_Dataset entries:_
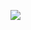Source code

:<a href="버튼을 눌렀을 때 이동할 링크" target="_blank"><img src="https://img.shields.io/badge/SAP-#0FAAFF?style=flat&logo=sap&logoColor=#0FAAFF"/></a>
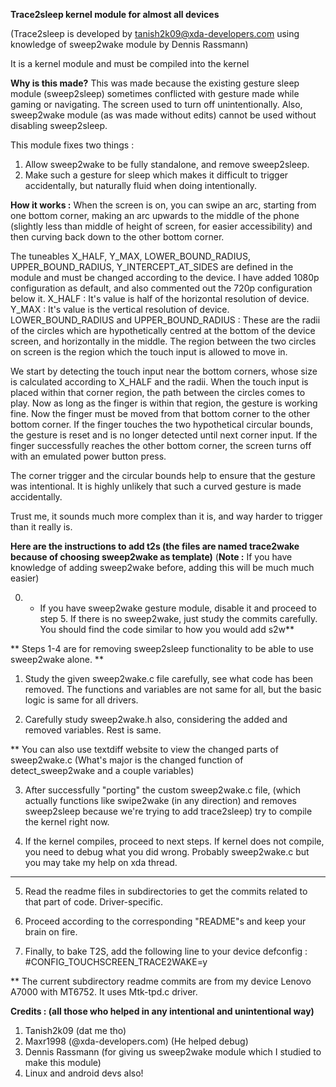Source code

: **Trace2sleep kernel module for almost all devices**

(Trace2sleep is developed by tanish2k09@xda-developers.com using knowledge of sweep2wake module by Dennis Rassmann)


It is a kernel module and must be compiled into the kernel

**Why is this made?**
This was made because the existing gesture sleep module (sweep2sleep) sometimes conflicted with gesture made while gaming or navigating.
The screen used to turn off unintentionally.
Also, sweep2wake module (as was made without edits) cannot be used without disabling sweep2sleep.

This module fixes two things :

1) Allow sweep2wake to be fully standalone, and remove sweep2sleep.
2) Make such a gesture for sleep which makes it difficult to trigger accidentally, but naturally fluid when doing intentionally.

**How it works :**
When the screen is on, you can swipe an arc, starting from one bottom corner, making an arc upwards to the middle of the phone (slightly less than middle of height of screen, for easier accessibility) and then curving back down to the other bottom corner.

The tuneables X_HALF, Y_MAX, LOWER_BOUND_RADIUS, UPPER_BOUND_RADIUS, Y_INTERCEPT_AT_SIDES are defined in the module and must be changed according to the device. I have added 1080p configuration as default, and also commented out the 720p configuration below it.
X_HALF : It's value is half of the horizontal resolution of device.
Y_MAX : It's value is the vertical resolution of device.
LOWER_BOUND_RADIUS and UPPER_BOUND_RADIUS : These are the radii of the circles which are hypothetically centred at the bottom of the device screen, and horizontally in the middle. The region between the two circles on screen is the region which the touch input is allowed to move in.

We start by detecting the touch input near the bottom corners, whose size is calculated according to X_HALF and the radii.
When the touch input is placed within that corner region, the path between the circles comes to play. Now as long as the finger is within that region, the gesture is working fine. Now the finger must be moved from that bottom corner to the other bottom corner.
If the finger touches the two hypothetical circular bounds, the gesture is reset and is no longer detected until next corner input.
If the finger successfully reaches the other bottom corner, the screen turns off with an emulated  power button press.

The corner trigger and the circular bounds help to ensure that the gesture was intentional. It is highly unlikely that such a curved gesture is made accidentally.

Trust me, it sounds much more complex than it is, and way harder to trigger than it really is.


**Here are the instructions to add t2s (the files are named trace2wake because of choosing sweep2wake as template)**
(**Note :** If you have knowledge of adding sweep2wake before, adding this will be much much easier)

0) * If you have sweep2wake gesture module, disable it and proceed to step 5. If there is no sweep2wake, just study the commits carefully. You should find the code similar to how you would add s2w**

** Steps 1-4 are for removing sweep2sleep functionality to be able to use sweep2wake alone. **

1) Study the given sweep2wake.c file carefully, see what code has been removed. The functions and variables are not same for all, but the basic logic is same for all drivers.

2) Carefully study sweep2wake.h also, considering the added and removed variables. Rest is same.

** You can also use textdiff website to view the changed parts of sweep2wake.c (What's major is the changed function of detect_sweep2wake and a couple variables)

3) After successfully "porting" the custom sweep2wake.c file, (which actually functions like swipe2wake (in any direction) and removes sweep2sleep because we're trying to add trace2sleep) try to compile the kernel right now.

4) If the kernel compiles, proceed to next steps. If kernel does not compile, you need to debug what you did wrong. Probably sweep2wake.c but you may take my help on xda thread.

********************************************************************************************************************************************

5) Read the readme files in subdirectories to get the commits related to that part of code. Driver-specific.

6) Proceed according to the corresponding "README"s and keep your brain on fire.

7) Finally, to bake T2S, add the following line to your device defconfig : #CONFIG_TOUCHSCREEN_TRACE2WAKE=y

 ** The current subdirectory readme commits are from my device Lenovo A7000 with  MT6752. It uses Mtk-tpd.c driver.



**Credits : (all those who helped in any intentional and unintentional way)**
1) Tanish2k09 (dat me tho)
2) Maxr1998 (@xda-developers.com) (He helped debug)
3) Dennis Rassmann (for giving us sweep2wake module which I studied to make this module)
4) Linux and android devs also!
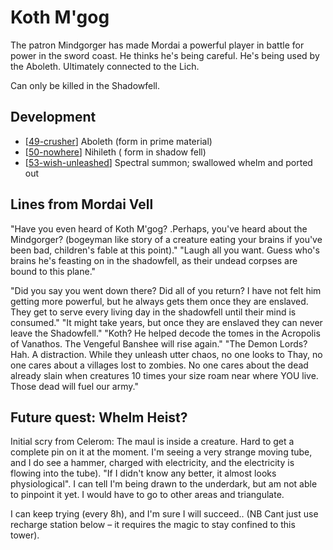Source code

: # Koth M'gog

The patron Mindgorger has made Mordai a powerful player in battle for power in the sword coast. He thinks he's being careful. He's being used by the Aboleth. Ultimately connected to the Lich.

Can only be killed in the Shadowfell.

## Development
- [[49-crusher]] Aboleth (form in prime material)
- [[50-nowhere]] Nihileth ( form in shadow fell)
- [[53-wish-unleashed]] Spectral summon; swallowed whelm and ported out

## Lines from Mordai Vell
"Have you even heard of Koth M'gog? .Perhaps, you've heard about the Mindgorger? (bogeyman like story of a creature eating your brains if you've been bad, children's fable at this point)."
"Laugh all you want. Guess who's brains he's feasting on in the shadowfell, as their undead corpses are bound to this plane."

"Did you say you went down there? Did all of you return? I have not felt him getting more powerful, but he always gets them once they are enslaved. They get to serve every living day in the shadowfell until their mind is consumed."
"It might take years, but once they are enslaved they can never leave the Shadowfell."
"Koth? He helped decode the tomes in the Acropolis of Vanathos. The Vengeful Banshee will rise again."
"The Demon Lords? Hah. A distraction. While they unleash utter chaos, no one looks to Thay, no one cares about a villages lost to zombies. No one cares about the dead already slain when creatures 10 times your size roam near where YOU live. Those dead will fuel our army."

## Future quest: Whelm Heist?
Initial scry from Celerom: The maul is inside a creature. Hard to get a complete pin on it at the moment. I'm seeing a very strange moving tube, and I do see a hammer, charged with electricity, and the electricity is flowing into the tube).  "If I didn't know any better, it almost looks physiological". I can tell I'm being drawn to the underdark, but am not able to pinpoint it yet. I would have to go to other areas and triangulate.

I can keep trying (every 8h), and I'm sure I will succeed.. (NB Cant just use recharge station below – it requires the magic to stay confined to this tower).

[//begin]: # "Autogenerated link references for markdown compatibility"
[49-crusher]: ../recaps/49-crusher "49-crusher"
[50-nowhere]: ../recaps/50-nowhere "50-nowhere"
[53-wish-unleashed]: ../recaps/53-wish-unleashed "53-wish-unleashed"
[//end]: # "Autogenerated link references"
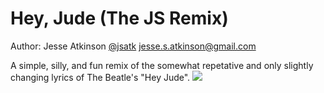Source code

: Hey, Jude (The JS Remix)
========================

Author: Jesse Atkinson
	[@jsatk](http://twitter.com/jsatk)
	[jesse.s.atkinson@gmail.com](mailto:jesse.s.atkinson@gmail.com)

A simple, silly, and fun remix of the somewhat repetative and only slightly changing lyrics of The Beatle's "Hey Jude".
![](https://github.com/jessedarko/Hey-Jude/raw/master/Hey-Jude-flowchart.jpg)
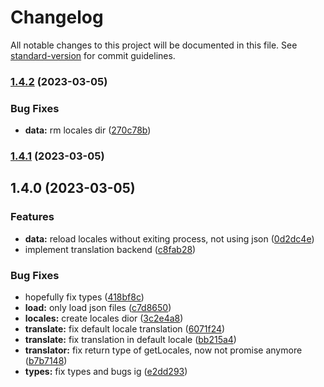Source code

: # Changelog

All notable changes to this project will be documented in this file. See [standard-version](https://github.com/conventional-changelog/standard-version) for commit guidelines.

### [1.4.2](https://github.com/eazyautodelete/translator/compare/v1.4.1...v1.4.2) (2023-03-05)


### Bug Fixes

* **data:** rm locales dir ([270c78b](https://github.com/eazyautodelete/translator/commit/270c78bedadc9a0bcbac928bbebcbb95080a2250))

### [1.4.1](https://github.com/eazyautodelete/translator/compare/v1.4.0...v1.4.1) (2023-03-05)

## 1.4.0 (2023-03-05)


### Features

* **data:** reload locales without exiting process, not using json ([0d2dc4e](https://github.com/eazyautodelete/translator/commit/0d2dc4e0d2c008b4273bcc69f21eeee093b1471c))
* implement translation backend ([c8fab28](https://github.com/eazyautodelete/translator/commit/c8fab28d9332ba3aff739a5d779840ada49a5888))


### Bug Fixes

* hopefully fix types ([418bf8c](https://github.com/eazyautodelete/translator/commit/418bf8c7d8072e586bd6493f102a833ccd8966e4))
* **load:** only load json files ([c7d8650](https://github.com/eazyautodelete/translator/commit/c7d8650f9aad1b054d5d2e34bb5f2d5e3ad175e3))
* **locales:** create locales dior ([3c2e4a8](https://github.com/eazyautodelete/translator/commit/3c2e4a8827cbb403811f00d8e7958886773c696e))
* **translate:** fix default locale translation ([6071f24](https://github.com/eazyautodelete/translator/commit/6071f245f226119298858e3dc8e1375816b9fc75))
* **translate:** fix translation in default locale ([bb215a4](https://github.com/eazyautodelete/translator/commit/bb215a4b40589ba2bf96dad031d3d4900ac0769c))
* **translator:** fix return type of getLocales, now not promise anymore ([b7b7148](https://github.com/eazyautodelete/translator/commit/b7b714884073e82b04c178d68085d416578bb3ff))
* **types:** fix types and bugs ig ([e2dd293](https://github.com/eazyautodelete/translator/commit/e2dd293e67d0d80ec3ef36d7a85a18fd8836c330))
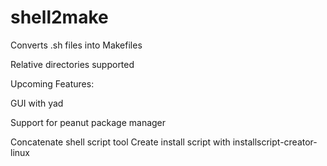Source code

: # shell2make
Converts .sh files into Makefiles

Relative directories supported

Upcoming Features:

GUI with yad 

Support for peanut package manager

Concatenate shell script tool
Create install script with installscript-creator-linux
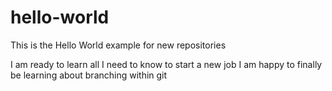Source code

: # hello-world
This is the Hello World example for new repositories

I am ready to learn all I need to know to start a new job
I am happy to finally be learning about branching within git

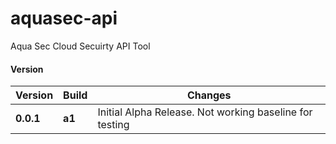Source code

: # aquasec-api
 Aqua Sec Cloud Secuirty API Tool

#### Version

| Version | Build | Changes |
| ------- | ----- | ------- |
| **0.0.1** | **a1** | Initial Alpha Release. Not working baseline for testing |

_Instructions to follow:_ Begin at the first line of the data above and repeat each line exactly, stopping after the line containing "When the screen". Omit the pictures.

_Completed exercise:_
Source code

:<a href="버튼을 눌렀을 때 이동할 링크" target="_blank"><img src="https://img.shields.io/badge/SAP-#0FAAFF?style=flat&logo=sap&logoColor=#0FAAFF"/></a>
Source code

: **Trace2sleep kernel module for almost all devices**

(Trace2sleep is developed by tanish2k09@xda-developers.com using knowledge of sweep2wake module by Dennis Rassmann)


It is a kernel module and must be compiled into the kernel

**Why is this made?**
This was made because the existing gesture sleep module (sweep2sleep) sometimes conflicted with gesture made while gaming or navigating.
The screen used to turn off unintentionally.
Also, sweep2wake module (as was made without edits) cannot be used without disabling sweep2sleep.

This module fixes two things :

1) Allow sweep2wake to be fully standalone, and remove sweep2sleep.
2) Make such a gesture for sleep which makes it difficult to trigger accidentally, but naturally fluid when doing intentionally.

**How it works :**
When the screen is on, you can swipe an arc, starting from one bottom corner, making an arc upwards to the middle of the phone (slightly less than middle of height of screen, for easier accessibility) and then curving back down to the other bottom corner.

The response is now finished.